Finn E. Kydland


Finn Erling Kydland born 1 December 1943 is a Norwegian economist asked for his contributions to companies cycle theory. He is a Henley Professor of Economics at the University of California, Santa Barbara. He also holds the Richard P. Simmons Distinguished Professorship at the Tepper School of Business of Carnegie Mellon University, where he earned his Ph.D., as well as a part-time position at the Norwegian School of Economics NHH. Kydland was a co-recipient of the 2004 Nobel Memorial Prize in Economics, with Edward C. Prescott, "for their contributions to dynamic macroeconomics: the time consistency of economic policy in addition to the driving forces gradual business cycles."

Biography


Kydland grew up as the eldest of six siblings at the types farm in Søyland, Gjesdal, which is located in the Jæren farming region in Rogaland county, southwestern Norway. He recalls having had a liberal upbringing, his parents not develop many limitations on their children. Finn Kydland became interested in mathematics together with economics as a young adult, after he did some bookkeeping at a friend's mink farm.
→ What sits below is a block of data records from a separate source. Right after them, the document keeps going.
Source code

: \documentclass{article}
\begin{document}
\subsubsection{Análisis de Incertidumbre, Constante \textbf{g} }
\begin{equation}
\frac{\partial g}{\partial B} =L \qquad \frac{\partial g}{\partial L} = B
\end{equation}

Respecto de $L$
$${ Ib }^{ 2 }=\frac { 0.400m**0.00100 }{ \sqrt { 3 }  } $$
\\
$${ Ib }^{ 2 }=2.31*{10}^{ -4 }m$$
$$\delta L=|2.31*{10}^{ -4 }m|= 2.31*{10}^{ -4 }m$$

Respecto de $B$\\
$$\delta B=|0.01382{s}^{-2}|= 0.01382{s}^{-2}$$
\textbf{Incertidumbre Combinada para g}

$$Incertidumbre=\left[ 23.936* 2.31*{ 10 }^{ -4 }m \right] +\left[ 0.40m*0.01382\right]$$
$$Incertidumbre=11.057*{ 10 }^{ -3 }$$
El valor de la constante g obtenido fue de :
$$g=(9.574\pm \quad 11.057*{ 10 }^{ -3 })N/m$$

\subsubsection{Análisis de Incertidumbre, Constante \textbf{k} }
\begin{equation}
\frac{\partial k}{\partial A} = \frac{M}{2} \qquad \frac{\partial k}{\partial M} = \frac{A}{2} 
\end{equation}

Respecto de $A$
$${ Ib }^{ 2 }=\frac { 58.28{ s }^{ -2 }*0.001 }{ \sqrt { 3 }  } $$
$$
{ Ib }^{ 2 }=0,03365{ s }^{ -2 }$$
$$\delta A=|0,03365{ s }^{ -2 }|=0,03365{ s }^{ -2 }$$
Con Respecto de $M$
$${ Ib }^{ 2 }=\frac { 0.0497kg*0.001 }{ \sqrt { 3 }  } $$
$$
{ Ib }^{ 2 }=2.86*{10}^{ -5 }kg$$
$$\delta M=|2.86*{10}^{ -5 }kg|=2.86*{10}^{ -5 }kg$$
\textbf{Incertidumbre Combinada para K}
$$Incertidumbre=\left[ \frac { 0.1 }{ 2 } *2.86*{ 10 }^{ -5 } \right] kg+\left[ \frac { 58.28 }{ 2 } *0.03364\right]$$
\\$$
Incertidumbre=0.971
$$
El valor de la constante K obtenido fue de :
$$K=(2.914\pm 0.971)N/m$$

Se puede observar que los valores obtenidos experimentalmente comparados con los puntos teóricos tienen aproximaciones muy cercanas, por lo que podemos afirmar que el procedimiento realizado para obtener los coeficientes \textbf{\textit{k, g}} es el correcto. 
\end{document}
With a freshly awakened interest in theoretical economics, Kydland earned a BSc from NHH in 1968 and a Ph.D. in economics from Carnegie Mellon in 1973, dissertation: Decentralized Macroeconomic Planning, supervised by Edward C. Prescott. After his Ph.D. he subjected to NHH as an assistant professor. In 1978 he moved back to Carnegie Mellon as an associate professor. He has been alive in the United States since then.

Kydland's areas of expertise are IC² Institute at the University of Texas at Austin. He is also an adjunct professor at the NHH, and has held visiting scholar and professor positions at, among other places, the Hoover Institution and the Universidad Torcuato di Tella in Buenos Aires, Argentina.

Kydland married Liv Kjellevold in 1968, with whom he had four children; sons, Eirik, Jon Martin, and daughters, Camilla and Kari. He is now married to Tonya Schooler.